Open sam-hey opened this issue 10 months ago • 6 comments

Fixes dataset loading from disk by ensuring that memory maps and streams are properly closed.

For more details, see https://github.com/huggingface/datasets/issues/7373.

sam-hey avatar Mar 29 '25 16:03 sam-hey

@nepfaff Could you confirm if this fixes the issue for you? I checked Memray, and everything looked good on my end.

Install: pip install git+https://github.com/sam-hey/datasets.git@fix/concatenate_datasets

sam-hey avatar Mar 31 '25 11:03 sam-hey

Will aim to get to this soon. I don't have a rapid testing pipeline setup but need to wait for some AWS nodes to become free

nepfaff avatar Apr 02 '25 02:04 nepfaff

I now set up a small experiment:

# Log initial RAM usage
    process = psutil.Process(os.getpid())
    initial_ram = process.memory_info().rss / (1024 * 1024)  # Convert to MB
    logging.info(f"Initial RAM usage: {initial_ram:.2f} MB")

    chunk_datasets = [
        Dataset.load_from_disk(dataset_path, keep_in_memory=False) for _ in range(N)
    ]
    combined_dataset = concatenate_datasets(chunk_datasets)

    # Log final RAM usage
    final_ram = process.memory_info().rss / (1024 * 1024)  # Convert to MB
    ram_diff = final_ram - initial_ram
    logging.info(f"Final RAM usage: {final_ram:.2f} MB")
    logging.info(f"RAM usage increase: {ram_diff:.2f} MB")

The RAM usage is linearly correlated with N on datasets master!

For my test dataset:

  • N=5 => RAM usage increase: 26302.91 MB
  • N=10 => RAM usage increase: 52315.18 MB
  • N=20 => RAM usage increase: 104510.65 MB
  • N=40 => RAM usage increase: 209166.30 MB

Unfortunately, your patch doesn't seem to change this:

pip install git+https://github.com/sam-hey/datasets.git@fix/concatenate_datasets
pip list | grep datasets
datasets                 3.5.1.dev0

Gives exactly the same RAM statistics.

Edit: The results are a bit flawed as the memory increase all seems to come from Dataset.load_from_disk(dataset_path, keep_in_memory=False) here (which I don't think should happen either?) and not from concatenate_datasets. This seems different from my large-scale setup that runs out of memory during concatenate_datasets but I don't seem to be able to replicate this here...

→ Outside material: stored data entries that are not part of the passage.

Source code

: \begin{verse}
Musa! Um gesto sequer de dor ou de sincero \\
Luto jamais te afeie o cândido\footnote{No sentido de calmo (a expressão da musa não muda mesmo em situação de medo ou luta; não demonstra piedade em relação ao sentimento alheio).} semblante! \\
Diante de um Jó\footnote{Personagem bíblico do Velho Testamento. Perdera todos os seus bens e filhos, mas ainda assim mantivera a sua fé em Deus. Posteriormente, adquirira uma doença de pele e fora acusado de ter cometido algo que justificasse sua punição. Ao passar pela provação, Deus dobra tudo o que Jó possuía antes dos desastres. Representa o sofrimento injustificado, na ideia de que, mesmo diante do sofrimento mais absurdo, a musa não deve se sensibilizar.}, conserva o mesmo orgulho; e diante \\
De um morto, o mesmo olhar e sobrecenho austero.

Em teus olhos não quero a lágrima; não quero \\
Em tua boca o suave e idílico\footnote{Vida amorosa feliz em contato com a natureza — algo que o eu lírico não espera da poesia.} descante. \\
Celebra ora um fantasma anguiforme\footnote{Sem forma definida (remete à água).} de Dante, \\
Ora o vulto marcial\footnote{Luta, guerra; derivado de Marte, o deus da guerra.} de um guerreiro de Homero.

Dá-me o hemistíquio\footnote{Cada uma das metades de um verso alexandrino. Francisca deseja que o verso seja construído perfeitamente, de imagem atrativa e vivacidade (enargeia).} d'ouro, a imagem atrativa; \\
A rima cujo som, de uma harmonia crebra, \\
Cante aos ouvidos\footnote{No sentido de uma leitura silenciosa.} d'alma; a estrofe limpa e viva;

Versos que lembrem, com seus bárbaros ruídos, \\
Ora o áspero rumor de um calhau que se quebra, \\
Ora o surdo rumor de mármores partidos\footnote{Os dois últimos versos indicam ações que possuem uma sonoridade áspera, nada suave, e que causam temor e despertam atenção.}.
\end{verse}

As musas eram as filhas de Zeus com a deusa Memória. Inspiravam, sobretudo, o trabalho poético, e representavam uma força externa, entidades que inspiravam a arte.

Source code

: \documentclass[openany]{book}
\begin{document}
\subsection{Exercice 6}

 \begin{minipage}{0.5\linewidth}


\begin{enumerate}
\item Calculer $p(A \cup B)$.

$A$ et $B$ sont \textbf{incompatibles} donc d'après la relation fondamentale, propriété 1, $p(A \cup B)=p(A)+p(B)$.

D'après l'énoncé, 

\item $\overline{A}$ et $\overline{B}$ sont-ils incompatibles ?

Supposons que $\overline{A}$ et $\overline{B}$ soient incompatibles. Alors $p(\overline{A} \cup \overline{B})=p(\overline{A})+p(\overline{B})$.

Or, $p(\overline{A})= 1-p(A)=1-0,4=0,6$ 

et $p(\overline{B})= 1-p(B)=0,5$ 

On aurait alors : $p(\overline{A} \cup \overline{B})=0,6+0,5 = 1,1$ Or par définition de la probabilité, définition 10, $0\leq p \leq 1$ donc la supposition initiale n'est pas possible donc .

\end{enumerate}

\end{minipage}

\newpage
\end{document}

nepfaff avatar Apr 03 '25 03:04 nepfaff

Thanks a lot, @nepfaff, for taking a look at this! It seems that concatenate_datasets() is fixed with this PR. I can also confirm that loading a large number of files requires significant memory. However, as I understand it, this is expected/a bug since the memory consumption stems from pa.memory_map(), which returns a memory-mapped file.

This behavior might be related to this bug: https://github.com/apache/arrow/issues/34423

Screenshot 2025-04-03 at 16 01 11

sam-hey avatar Apr 03 '25 13:04 sam-hey

Great ! have you tested that it also fixes the memory issue in your case @iamollas ?

Happy to know that it works for you @sam-hey ! Looking forward to merging this

lhoestq avatar Apr 24 '25 16:04 lhoestq

The docs for this PR live here. All of your documentation changes will be reflected on that endpoint. The docs are available until 30 days after the last update.